Colombia Ambassador to Russia
- Incumbent
- Assumed office 7 December 2011
- President: Juan Manuel Santos Calderón
- Preceded by: Diego José Tobón Echeverri

Senator of Colombia
- In office 1 January 1992 – 20 July 1994
- In office 20 July 1990 – 4 July 1991

Member of the Chamber of Representatives of Colombia
- In office 20 July 2006 – 20 July 1998
- Constituency: Cundinamarca Department
- In office 20 July 1982 – 20 July 1990
- Constituency: Cundinamarca Department

Personal details
- Born: 14 January 1948 (age 78) Girardot, Cundinamarca, Colombia
- Party: Liberal (1990–present)
- Other political affiliations: New Liberalism (1982-1990)
- Education: Pontifical Xavierian University (LLB, 1972) University of the Andes (MBA, 1976)
- Profession: Lawyer

= Rafael Francisco Amador Campos =

Colombian lawyer and politician

Rafael Francisco Amador Campos (born 14 January 1948) is a Colombian lawyer and politician, who is currently serving as the ambassador of Colombia to Russia.
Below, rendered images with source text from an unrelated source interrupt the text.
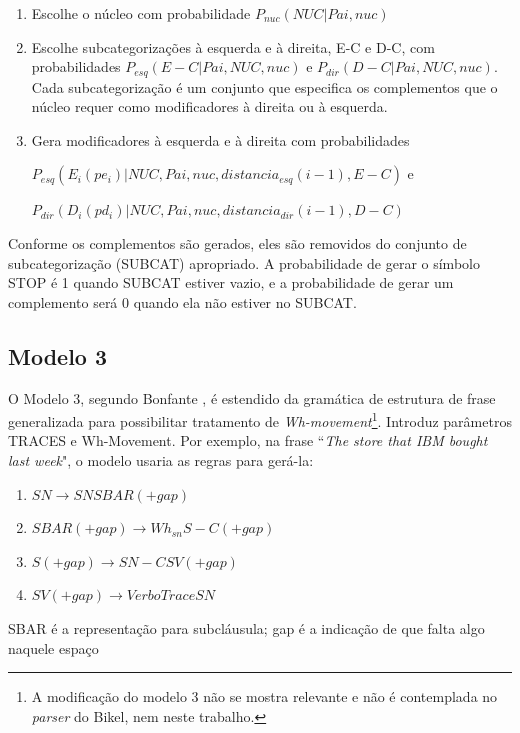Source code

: \begin{enumerate}
  \item Escolhe o núcleo com probabilidade $P_{nuc}(NUC|Pai, nuc)$
  \item Escolhe subcategorizações à esquerda e à direita, E-C e D-C, com probabilidades $P_{esq}(E-C|Pai,NUC, nuc)$ e $P_{dir}(D-C|Pai,NUC, nuc)$. Cada subcategorização é um conjunto que especifica os complementos que o núcleo requer como modificadores à direita ou à esquerda.
  \item Gera modificadores à esquerda e à direita com probabilidades

$P_{esq}(E_i(pe_i)|NUC, Pai, nuc, distancia_{esq}(i - 1),E - C)$ e

$P_{dir}(D_i(pd_i)|NUC, Pai, nuc, distancia_{dir}(i - 1),D - C)$

\end{enumerate}

Conforme os complementos são gerados, eles são removidos do conjunto de subcategorização (SUBCAT) apropriado. A probabilidade de gerar o símbolo STOP é 1 quando SUBCAT estiver vazio, e a probabilidade de gerar um complemento será 0 quando ela não estiver no SUBCAT.

\subsection{Modelo 3}
\label{sub:modelo3}


O Modelo 3, segundo Bonfante \cite{bonfante03}, é estendido da gramática de estrutura de frase generalizada para possibilitar tratamento de \emph{Wh-movement}\footnote{A modificação do modelo 3 não se mostra relevante e não é contemplada no \emph{parser} do Bikel, nem neste trabalho.}. Introduz parâmetros TRACES e Wh-Movement. Por exemplo, na frase ``\emph{The store that IBM bought last week}", o modelo usaria as regras para gerá-la:

\begin{enumerate}
  \item $SN \rightarrow SN SBAR(+gap)$
  \item $SBAR(+gap) \rightarrow Wh_{sn} S-C(+gap)$
  \item $S(+gap) \rightarrow SN-C SV(+gap)$
  \item $SV(+gap) \rightarrow Verbo Trace SN$
\end{enumerate}


SBAR é a representação para subcláusula; gap é a indicação de que falta algo naquele espaço


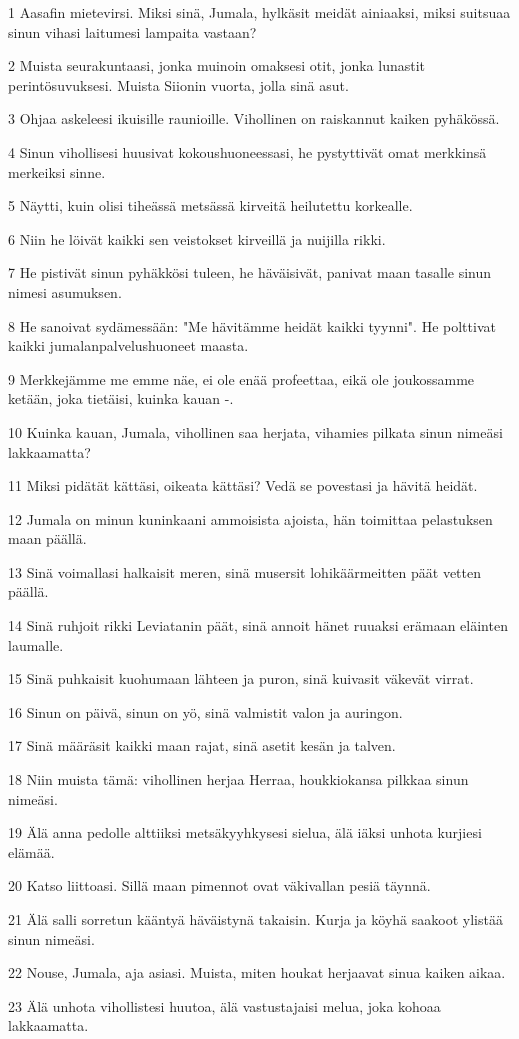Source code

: \par 1 Aasafin mietevirsi. Miksi sinä, Jumala, hylkäsit meidät ainiaaksi, miksi suitsuaa sinun vihasi laitumesi lampaita vastaan?
\par 2 Muista seurakuntaasi, jonka muinoin omaksesi otit, jonka lunastit perintösuvuksesi. Muista Siionin vuorta, jolla sinä asut.
\par 3 Ohjaa askeleesi ikuisille raunioille. Vihollinen on raiskannut kaiken pyhäkössä.
\par 4 Sinun vihollisesi huusivat kokoushuoneessasi, he pystyttivät omat merkkinsä merkeiksi sinne.
\par 5 Näytti, kuin olisi tiheässä metsässä kirveitä heilutettu korkealle.
\par 6 Niin he löivät kaikki sen veistokset kirveillä ja nuijilla rikki.
\par 7 He pistivät sinun pyhäkkösi tuleen, he häväisivät, panivat maan tasalle sinun nimesi asumuksen.
\par 8 He sanoivat sydämessään: "Me hävitämme heidät kaikki tyynni". He polttivat kaikki jumalanpalvelushuoneet maasta.
\par 9 Merkkejämme me emme näe, ei ole enää profeettaa, eikä ole joukossamme ketään, joka tietäisi, kuinka kauan -.
\par 10 Kuinka kauan, Jumala, vihollinen saa herjata, vihamies pilkata sinun nimeäsi lakkaamatta?
\par 11 Miksi pidätät kättäsi, oikeata kättäsi? Vedä se povestasi ja hävitä heidät.
\par 12 Jumala on minun kuninkaani ammoisista ajoista, hän toimittaa pelastuksen maan päällä.
\par 13 Sinä voimallasi halkaisit meren, sinä musersit lohikäärmeitten päät vetten päällä.
\par 14 Sinä ruhjoit rikki Leviatanin päät, sinä annoit hänet ruuaksi erämaan eläinten laumalle.
\par 15 Sinä puhkaisit kuohumaan lähteen ja puron, sinä kuivasit väkevät virrat.
\par 16 Sinun on päivä, sinun on yö, sinä valmistit valon ja auringon.
\par 17 Sinä määräsit kaikki maan rajat, sinä asetit kesän ja talven.
\par 18 Niin muista tämä: vihollinen herjaa Herraa, houkkiokansa pilkkaa sinun nimeäsi.
\par 19 Älä anna pedolle alttiiksi metsäkyyhkysesi sielua, älä iäksi unhota kurjiesi elämää.
\par 20 Katso liittoasi. Sillä maan pimennot ovat väkivallan pesiä täynnä.
\par 21 Älä salli sorretun kääntyä häväistynä takaisin. Kurja ja köyhä saakoot ylistää sinun nimeäsi.
\par 22 Nouse, Jumala, aja asiasi. Muista, miten houkat herjaavat sinua kaiken aikaa.
\par 23 Älä unhota vihollistesi huutoa, älä vastustajaisi melua, joka kohoaa lakkaamatta.

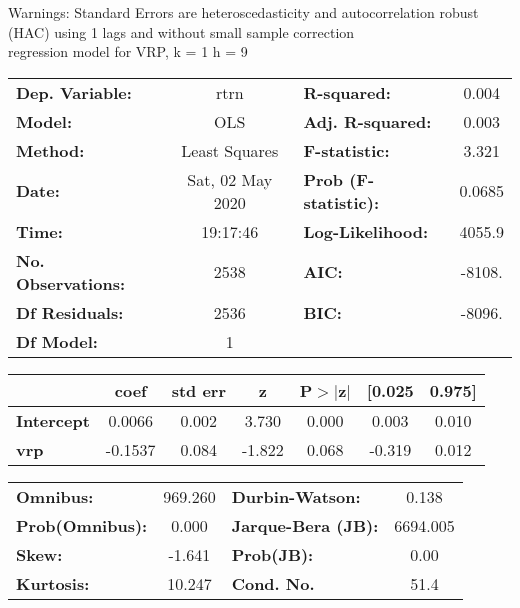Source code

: Warnings: \newline
 [1] Standard Errors are heteroscedasticity and autocorrelation robust (HAC) using 1 lags and without small sample correction\\ 

regression model for VRP, k = 1 h = 9\begin{center}
\begin{tabular}{lclc}
\toprule
\textbf{Dep. Variable:}    &       rtrn       & \textbf{  R-squared:         } &     0.004   \\
\textbf{Model:}            &       OLS        & \textbf{  Adj. R-squared:    } &     0.003   \\
\textbf{Method:}           &  Least Squares   & \textbf{  F-statistic:       } &     3.321   \\
\textbf{Date:}             & Sat, 02 May 2020 & \textbf{  Prob (F-statistic):} &   0.0685    \\
\textbf{Time:}             &     19:17:46     & \textbf{  Log-Likelihood:    } &    4055.9   \\
\textbf{No. Observations:} &        2538      & \textbf{  AIC:               } &    -8108.   \\
\textbf{Df Residuals:}     &        2536      & \textbf{  BIC:               } &    -8096.   \\
\textbf{Df Model:}         &           1      & \textbf{                     } &             \\
\bottomrule
\end{tabular}
\begin{tabular}{lcccccc}
                   & \textbf{coef} & \textbf{std err} & \textbf{z} & \textbf{P$> |$z$|$} & \textbf{[0.025} & \textbf{0.975]}  \\
\midrule
\textbf{Intercept} &       0.0066  &        0.002     &     3.730  &         0.000        &        0.003    &        0.010     \\
\textbf{vrp}       &      -0.1537  &        0.084     &    -1.822  &         0.068        &       -0.319    &        0.012     \\
\bottomrule
\end{tabular}
\begin{tabular}{lclc}
\textbf{Omnibus:}       & 969.260 & \textbf{  Durbin-Watson:     } &    0.138  \\
\textbf{Prob(Omnibus):} &   0.000 & \textbf{  Jarque-Bera (JB):  } & 6694.005  \\
\textbf{Skew:}          &  -1.641 & \textbf{  Prob(JB):          } &     0.00  \\
\textbf{Kurtosis:}      &  10.247 & \textbf{  Cond. No.          } &     51.4  \\
\bottomrule
\end{tabular}
\end{center}


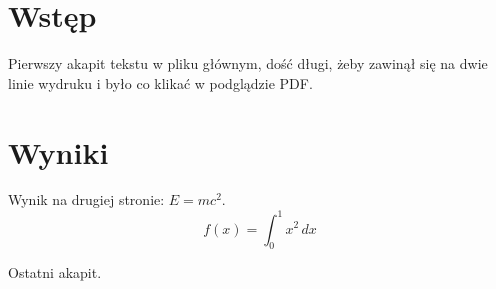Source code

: \documentclass[a4paper]{article}
\begin{document}
\section{Wstęp}
Pierwszy akapit tekstu w pliku głównym, dość długi, żeby zawinął się
na dwie linie wydruku i było co klikać w podglądzie PDF.



\newpage
\section{Wyniki}
Wynik na drugiej stronie: $E = mc^2$.
\begin{equation}
  f(x) = \int_0^1 x^2\,dx
\end{equation}

Ostatni akapit.
\end{document}

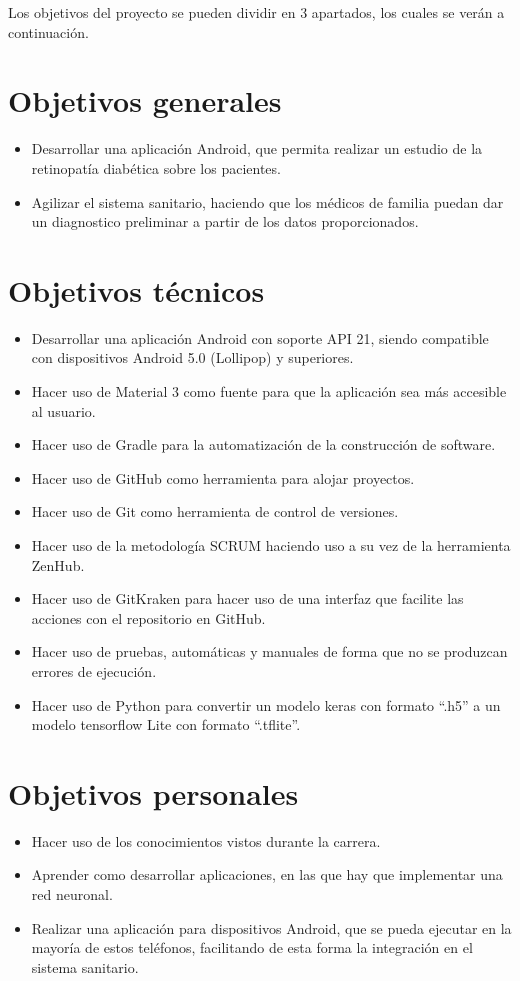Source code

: 
Los objetivos del proyecto se pueden dividir en 3 apartados, los cuales se verán a continuación. 
\section{Objetivos generales}
\begin{itemize}
    \item Desarrollar una aplicación Android, que permita realizar un estudio de la retinopatía diabética sobre los pacientes.
    \item Agilizar el sistema sanitario, haciendo que los médicos de familia puedan dar un diagnostico preliminar a partir de los datos proporcionados.

\end{itemize}
\section{Objetivos técnicos}
\begin{itemize}
    \item Desarrollar una aplicación Android con soporte API 21, siendo compatible con dispositivos Android 5.0 (Lollipop) y superiores.
    \item Hacer uso de Material 3 como fuente para que la aplicación sea más accesible al usuario.
    \item Hacer uso de Gradle para la automatización de la construcción de software.
    \item Hacer uso de GitHub como herramienta para alojar proyectos.
    \item Hacer uso de Git como herramienta de control de versiones.
    \item Hacer uso de la metodología SCRUM haciendo uso a su vez de la herramienta ZenHub.
    \item Hacer uso de GitKraken para hacer uso de una interfaz que facilite las acciones con el repositorio en GitHub.
    \item Hacer uso de pruebas, automáticas y manuales de forma que no se produzcan errores de ejecución.
    \item Hacer uso de Python para convertir un modelo keras con formato ``.h5'' a un modelo tensorflow Lite con formato ``.tflite''.
    
\end{itemize}
\section{Objetivos personales}
\begin{itemize}
    \item Hacer uso de los conocimientos vistos durante la carrera.
    \item Aprender como desarrollar aplicaciones, en las que hay que implementar una red neuronal.
    \item Realizar una aplicación para dispositivos Android, que se pueda ejecutar en la mayoría de estos teléfonos, facilitando de esta forma la integración en el sistema sanitario.
    
\end{itemize}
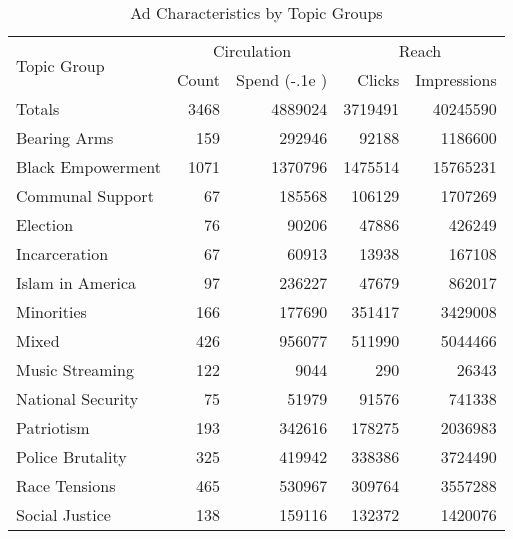 \documentclass{article}
\def\Ruble{\stackengine{.67ex}{%
	\stackengine{.48ex}{\textsf{P}}{\rule{.8ex}{.12ex}\kern.6ex}{O}{r}{F}{F}{L}%
	}{\rule{.8ex}{.12ex}\kern.6ex}{O}{r}{F}{F}{L}\kern-.1e
}
\begin{document}
\begin{table}[h]\centering
	\caption{Ad Characteristics by Topic Groups}
	\begin{tabular}{lrrrr}
		\toprule
		\multirow{2}[3]{*}{Topic Group} & \multicolumn{2}{c}{Circulation} & \multicolumn{2}{c}{Reach} \\
		\cmidrule(lr){2-3} \cmidrule(lr){4-5}
		                  & Count      & Spend (\Ruble) & Clicks        & Impressions    \\
		\midrule
		Totals            & \num{3468} & \num{4889024}  & \num{3719491} & \num{40245590} \\ 
		\midrule
		Bearing Arms      & \num{159}  & \num{292946}   & \num{92188}   & \num{1186600}  \\
		Black Empowerment & \num{1071} & \num{1370796}  & \num{1475514} & \num{15765231} \\
		Communal Support  & \num{67}   & \num{185568}   & \num{106129}  & \num{1707269}  \\
		Election          & \num{76}   & \num{90206}    & \num{47886}   & \num{426249}   \\
		Incarceration     & \num{67}   & \num{60913}    & \num{13938}   & \num{167108}   \\
		Islam in America  & \num{97}   & \num{236227}   & \num{47679}   & \num{862017}   \\
		Minorities        & \num{166}  & \num{177690}   & \num{351417}  & \num{3429008}  \\
		Mixed             & \num{426}  & \num{956077}   & \num{511990}  & \num{5044466}  \\
		Music Streaming   & \num{122}  & \num{9044}     & \num{290}     & \num{26343}    \\
		National Security & \num{75}   & \num{51979}    & \num{91576}   & \num{741338}   \\
		Patriotism        & \num{193}  & \num{342616}   & \num{178275}  & \num{2036983}  \\
		Police Brutality  & \num{325}  & \num{419942}   & \num{338386}  & \num{3724490}  \\
		Race Tensions     & \num{465}  & \num{530967}   & \num{309764}  & \num{3557288}  \\
		Social Justice    & \num{138}  & \num{159116}   & \num{132372}  & \num{1420076}  \\
		\bottomrule
	\end{tabular}
\end{table}

\clearpage
\end{document}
As a Liberal party politician, he served in Congress as Representative for Cundinamarca on two separate periods of two terms each, first from 1982 to 1990, and then from 1998 to 2006. He was twice elected Senator of Colombia for the same legislative period, first in 1990, and then again in 1991 following the ratification of the 1991 Constitution, and served until 1994.